▸ **PROBLEM**:
Scan the material that follows. Copy every line containing the word "repository".

─── GIVEN RECORDS

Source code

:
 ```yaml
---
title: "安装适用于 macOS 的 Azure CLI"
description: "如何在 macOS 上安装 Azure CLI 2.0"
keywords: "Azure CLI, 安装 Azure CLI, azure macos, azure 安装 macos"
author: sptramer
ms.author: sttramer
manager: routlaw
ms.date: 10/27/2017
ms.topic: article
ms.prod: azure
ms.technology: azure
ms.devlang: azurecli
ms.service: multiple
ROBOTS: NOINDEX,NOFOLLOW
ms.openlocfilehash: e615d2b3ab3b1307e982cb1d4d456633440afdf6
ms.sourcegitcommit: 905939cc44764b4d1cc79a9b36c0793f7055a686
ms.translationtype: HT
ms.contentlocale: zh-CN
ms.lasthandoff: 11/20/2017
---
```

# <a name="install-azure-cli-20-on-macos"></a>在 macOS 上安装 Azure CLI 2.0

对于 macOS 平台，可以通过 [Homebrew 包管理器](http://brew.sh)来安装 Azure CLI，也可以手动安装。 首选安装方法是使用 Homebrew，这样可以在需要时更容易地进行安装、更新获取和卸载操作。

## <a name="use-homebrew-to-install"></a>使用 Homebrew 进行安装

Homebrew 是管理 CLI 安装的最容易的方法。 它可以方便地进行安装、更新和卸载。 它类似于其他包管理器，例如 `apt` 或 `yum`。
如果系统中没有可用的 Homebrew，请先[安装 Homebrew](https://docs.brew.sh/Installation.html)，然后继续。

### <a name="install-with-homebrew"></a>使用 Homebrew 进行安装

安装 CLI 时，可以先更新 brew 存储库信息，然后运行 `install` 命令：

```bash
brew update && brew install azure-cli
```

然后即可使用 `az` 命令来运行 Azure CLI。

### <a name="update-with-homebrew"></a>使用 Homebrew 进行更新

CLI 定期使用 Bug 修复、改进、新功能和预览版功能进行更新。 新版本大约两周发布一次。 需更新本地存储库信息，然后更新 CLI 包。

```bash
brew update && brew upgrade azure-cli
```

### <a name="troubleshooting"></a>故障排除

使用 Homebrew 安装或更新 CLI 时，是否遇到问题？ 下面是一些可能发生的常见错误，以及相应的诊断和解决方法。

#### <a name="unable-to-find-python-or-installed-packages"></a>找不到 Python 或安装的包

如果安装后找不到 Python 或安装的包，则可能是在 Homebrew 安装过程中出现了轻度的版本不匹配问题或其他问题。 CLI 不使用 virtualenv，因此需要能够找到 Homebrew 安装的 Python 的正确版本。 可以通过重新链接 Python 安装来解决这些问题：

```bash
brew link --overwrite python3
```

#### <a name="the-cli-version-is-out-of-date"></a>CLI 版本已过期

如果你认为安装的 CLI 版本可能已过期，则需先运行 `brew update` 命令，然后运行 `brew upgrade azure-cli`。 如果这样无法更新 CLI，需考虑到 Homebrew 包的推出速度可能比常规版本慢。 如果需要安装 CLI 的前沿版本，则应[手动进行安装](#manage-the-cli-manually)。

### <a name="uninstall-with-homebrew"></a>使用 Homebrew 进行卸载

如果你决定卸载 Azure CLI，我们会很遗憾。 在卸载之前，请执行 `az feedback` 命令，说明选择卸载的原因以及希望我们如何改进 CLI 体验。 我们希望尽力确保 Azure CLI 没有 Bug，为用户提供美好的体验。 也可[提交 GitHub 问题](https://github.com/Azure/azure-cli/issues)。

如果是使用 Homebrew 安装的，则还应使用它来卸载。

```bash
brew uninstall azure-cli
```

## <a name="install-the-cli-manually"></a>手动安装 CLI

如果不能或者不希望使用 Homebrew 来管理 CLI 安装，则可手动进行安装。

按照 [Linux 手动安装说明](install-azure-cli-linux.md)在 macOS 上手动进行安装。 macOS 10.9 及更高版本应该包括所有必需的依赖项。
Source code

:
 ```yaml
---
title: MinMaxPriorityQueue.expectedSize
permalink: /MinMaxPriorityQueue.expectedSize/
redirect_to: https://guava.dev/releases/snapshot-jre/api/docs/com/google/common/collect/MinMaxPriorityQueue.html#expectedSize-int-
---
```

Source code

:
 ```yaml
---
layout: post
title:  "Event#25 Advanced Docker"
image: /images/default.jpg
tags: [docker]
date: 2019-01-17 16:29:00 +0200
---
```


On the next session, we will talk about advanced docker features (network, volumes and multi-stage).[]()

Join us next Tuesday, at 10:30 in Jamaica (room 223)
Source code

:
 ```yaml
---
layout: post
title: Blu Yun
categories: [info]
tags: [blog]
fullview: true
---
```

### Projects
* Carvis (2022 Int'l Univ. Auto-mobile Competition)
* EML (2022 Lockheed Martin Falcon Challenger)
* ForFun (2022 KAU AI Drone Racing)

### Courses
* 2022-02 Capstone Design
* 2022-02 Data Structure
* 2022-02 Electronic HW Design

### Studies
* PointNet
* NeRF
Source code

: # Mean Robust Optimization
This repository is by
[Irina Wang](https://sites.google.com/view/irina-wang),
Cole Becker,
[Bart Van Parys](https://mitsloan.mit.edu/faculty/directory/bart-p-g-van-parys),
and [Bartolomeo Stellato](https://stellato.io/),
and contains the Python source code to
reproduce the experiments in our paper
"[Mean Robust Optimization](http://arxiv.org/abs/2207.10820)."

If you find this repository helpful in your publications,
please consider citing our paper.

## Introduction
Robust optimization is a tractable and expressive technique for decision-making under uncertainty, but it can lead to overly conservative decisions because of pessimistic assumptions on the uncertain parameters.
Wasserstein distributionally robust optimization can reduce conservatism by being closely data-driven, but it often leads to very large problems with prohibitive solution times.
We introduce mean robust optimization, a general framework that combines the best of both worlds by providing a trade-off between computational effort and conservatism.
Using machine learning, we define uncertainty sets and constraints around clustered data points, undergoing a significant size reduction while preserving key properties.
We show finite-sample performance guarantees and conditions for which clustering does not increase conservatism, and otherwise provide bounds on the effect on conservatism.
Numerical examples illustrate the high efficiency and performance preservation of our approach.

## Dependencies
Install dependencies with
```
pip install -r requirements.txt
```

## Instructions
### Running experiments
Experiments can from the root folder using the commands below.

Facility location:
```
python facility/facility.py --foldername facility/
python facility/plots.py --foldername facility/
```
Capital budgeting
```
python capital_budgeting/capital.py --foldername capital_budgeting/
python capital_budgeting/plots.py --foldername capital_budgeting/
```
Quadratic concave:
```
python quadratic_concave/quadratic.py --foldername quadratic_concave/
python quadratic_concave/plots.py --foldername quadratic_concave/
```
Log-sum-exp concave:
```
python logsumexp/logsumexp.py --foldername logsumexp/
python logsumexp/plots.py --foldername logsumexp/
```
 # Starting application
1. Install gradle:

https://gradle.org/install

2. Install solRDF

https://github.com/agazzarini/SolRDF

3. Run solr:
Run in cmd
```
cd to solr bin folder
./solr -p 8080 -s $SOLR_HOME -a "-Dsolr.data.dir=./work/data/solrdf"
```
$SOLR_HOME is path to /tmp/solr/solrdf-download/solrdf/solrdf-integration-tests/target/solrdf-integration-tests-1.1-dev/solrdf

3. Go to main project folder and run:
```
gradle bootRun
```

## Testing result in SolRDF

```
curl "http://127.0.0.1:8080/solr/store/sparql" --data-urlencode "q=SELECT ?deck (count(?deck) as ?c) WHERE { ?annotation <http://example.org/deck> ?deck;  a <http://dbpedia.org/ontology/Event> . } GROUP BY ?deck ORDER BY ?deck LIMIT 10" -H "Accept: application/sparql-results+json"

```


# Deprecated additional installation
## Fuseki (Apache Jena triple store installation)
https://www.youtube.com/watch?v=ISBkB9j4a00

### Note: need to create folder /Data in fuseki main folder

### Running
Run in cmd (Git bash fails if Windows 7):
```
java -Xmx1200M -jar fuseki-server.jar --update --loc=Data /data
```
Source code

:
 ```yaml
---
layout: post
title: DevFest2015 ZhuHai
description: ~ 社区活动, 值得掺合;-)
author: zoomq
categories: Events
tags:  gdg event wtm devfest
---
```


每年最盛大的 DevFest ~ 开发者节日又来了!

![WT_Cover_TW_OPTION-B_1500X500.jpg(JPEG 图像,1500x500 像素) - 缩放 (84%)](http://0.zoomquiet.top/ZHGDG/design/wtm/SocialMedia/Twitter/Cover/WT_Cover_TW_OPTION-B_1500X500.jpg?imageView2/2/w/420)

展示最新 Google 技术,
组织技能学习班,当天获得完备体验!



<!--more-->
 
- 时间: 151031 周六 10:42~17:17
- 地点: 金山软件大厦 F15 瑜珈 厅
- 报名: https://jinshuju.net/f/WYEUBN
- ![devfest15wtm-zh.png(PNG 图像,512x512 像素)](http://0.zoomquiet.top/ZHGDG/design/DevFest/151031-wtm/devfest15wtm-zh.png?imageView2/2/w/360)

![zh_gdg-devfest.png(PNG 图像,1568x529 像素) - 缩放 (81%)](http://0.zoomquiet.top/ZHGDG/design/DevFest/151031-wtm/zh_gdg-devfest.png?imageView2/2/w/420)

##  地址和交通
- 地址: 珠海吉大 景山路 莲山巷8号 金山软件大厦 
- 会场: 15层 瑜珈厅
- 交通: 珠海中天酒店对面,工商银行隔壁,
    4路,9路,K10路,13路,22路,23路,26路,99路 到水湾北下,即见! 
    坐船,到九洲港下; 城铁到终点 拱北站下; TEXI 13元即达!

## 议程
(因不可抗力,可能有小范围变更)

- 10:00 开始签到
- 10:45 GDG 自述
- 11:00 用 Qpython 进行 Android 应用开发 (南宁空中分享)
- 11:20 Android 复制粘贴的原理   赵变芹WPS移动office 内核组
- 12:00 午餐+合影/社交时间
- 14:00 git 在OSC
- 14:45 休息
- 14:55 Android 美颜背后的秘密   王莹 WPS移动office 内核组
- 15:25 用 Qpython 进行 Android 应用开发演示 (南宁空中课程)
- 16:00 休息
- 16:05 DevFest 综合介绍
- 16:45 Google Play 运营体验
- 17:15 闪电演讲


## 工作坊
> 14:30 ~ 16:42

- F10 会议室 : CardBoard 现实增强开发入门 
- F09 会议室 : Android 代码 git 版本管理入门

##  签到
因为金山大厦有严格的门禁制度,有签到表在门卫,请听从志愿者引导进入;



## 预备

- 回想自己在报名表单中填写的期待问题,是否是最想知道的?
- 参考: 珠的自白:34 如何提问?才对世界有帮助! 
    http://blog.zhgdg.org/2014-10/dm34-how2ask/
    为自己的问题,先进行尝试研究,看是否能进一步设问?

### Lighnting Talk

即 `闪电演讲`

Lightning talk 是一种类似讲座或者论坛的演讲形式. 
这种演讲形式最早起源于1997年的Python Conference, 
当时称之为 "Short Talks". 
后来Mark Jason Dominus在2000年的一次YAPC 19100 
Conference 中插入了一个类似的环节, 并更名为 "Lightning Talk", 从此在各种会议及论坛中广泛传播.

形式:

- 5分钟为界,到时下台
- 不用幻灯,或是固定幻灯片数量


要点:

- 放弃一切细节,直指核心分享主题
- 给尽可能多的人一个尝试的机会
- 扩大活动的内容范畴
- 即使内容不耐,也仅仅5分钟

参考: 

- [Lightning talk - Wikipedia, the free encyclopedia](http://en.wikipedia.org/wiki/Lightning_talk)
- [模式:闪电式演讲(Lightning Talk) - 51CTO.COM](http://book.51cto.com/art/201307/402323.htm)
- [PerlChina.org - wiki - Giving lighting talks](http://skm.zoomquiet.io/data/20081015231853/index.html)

──────

▸ **REPLY**:
This repository is by
If you find this repository helpful in your publications,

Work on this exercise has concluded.